[ad_1]
Tidak pernah mudah bagi Ronny Hisage, jurnalis Radio Republik Indonesia (RRI) yang berbasis di Wamena, Papua Pegunungan, untuk menyusun laporan terkait konflik bersenjata. Dalam banyak peristiwa, pernyataan aparat keamanan adalah satu-satunya sumberi informasi yang termuat dalam laporan-laporan Ronny.
“Konflik ini kan lebih sering terjadi di beberapa kabupaten, terutama di Nduga, Lanny Jaya. Memang untuk kami dapatkan informasi riil di lapangan itu, kadang kami kesulitan. Biasanya itu, lebih banyak informasinya satu sumber, dari Polda dan Polres. Itu saja,” kata Ronny kepada VOA.
Wamena adalah kota yang relatif dekat dengan kawasan konflik yang terpusat di Papua Pegunungan. Namun, keterbatasan infrastruktur membuat jurnalis Papua hampir tidak mungkin meliput langsung ke wilayah konflik. Kondisi ini menimbulkan pertanyaan, terkait sejauh mana kredibilitas laporan-laporan jurnalistik terkait konflik di Papua.
“Dan kendala lainnya yang paling sering kami alami itu jaringan internet yang terkendala. Peristiwanya terjadi kemarin, tapi besok atau besoknya lagi, laporan itu baru masuk karena faktor sulitnya komunikasi,” tambah Ronny.

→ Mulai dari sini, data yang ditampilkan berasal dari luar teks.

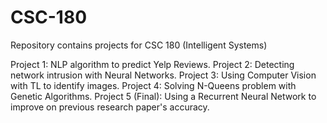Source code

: # CSC-180
Repository contains projects for CSC 180 (Intelligent Systems)

Project 1: NLP algorithm to predict Yelp Reviews.
Project 2: Detecting network intrusion with Neural Networks.
Project 3: Using Computer Vision with TL to identify images.
Project 4: Solving N-Queens problem with Genetic Algorithms.
Project 5 (Final): Using a Recurrent Neural Network to improve on previous research paper's accuracy.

Kondisi ini diperparah oleh faktor keterbukaan informasi. Karena menjadi satu-satunya sumber informasi awal sebuah peristiwa, aparat keamanan memegang peranan besar. Konfirmasi peristiwa bisa dilakukan kepada aparat pemerintahan setempat. Namun, upaya ini juga tidak mudah, kata Ronny.
“Ketika ada, misalnya insiden di suatu desa, cukup sulit untuk mencari tahu apa yang sebenarnya terjadi,” kata Ronny lagi.
Ronny memberi contoh, dalam sebuah peristiwa terakhir, satu keluarga yang mengungsi dari Nduga mengalami insiden di wilayah Lanny Jaya. Salah satu anggota keluarga pengungsi itu dikabarkan tertembak di bagian punggung.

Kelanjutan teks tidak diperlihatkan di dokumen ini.